EXERCISE BRIEF – Please state how many lines of the data below contain the word "matches", offering nothing besides the number.

DATA SECTION –
----------------------------------------
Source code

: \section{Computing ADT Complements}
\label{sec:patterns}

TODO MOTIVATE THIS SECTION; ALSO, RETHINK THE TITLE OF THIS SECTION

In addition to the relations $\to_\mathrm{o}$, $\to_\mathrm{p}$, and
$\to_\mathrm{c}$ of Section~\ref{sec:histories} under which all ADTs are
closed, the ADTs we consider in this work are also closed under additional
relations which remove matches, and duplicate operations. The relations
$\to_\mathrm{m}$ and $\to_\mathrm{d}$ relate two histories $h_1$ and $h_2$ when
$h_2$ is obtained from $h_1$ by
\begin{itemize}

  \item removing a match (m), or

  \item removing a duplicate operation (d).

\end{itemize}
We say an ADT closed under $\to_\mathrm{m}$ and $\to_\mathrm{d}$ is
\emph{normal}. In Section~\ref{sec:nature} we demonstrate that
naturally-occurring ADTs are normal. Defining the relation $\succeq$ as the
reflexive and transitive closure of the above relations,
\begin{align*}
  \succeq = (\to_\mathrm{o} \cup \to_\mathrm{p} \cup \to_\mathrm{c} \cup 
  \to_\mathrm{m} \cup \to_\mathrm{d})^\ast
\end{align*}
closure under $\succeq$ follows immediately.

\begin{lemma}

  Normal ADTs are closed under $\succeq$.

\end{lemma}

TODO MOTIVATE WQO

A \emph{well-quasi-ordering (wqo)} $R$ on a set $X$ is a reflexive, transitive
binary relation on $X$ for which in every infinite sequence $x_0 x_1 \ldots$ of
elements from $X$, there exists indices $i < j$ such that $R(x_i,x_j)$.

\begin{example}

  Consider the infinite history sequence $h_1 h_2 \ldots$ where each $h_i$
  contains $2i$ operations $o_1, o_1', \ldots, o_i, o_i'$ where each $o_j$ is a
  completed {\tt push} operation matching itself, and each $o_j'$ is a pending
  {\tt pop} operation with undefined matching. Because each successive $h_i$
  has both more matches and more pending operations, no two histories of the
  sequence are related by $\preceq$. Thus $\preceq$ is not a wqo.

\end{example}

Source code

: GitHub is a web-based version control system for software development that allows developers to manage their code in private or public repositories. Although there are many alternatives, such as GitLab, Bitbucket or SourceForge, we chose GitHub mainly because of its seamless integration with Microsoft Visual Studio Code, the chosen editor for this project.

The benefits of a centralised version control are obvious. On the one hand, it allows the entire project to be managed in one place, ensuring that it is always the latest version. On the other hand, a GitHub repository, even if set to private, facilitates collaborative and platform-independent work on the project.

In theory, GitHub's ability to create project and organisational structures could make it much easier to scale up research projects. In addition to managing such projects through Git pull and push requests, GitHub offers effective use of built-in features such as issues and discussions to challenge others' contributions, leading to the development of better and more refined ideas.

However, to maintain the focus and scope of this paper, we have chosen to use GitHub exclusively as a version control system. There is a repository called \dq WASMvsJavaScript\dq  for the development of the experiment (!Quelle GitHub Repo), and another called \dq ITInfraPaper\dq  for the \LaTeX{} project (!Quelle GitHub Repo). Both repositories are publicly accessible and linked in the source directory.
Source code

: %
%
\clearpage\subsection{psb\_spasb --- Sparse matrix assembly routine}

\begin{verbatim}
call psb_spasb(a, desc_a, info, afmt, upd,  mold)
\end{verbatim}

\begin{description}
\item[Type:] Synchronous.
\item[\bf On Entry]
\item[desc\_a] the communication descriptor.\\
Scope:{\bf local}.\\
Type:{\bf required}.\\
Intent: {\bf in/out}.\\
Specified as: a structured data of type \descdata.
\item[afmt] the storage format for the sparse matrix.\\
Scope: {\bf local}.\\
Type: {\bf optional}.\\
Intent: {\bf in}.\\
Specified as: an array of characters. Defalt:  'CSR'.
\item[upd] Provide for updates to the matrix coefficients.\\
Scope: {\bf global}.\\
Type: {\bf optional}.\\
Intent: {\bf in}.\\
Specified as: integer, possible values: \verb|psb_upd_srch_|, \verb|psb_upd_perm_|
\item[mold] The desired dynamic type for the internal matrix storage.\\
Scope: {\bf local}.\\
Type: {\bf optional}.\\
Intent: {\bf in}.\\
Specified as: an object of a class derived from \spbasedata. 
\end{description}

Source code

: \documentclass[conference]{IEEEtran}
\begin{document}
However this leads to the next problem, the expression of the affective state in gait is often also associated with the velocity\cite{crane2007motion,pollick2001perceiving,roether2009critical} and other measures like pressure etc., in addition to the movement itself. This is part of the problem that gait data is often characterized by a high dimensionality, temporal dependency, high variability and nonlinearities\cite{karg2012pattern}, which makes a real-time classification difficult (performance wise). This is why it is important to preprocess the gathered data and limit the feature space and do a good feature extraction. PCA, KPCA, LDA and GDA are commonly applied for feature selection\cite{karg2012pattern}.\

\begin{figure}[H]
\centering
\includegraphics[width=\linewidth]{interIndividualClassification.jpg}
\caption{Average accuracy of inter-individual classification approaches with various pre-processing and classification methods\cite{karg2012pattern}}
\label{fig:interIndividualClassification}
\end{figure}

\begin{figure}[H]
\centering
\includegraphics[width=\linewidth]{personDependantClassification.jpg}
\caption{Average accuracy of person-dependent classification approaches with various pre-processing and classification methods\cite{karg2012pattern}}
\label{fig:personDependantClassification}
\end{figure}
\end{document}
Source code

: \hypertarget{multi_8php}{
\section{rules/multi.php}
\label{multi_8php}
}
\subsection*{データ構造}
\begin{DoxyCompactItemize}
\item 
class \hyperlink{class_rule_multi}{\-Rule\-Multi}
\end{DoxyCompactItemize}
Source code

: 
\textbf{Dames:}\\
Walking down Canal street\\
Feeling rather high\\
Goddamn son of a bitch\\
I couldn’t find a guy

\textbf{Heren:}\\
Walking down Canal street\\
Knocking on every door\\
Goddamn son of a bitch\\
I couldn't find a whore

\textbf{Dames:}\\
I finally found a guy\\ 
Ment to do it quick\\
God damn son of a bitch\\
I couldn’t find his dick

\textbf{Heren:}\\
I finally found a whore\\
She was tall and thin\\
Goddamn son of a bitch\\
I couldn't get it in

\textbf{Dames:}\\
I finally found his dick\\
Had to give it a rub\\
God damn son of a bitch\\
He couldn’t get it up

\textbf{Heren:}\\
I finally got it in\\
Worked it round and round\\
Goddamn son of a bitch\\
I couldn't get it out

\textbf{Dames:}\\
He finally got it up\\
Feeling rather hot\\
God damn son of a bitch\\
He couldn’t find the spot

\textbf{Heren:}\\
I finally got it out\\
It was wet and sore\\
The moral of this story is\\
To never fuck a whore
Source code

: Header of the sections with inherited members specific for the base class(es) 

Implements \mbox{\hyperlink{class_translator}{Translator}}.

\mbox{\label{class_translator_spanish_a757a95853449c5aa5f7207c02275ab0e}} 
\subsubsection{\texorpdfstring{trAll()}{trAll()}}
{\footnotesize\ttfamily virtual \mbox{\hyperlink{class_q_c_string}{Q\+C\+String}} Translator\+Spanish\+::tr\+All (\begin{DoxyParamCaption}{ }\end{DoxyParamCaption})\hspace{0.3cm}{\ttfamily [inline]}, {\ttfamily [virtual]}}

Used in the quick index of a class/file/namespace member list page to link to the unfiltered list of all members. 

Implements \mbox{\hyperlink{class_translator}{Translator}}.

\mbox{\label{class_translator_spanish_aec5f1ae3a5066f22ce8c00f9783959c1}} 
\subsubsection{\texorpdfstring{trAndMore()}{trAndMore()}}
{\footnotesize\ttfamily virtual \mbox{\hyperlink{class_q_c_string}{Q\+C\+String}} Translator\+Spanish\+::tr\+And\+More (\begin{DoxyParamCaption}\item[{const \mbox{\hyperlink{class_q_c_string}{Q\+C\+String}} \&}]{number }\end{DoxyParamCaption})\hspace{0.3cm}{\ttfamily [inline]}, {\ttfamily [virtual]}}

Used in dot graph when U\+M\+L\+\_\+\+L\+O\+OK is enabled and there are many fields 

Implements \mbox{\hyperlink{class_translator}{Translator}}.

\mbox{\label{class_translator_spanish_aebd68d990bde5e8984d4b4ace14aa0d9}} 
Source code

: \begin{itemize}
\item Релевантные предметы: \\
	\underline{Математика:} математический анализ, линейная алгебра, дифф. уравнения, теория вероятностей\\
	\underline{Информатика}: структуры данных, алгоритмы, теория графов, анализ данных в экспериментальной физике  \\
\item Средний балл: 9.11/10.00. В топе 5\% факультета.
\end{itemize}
----------------------------------------
RESULT FOR THIS TASK – 2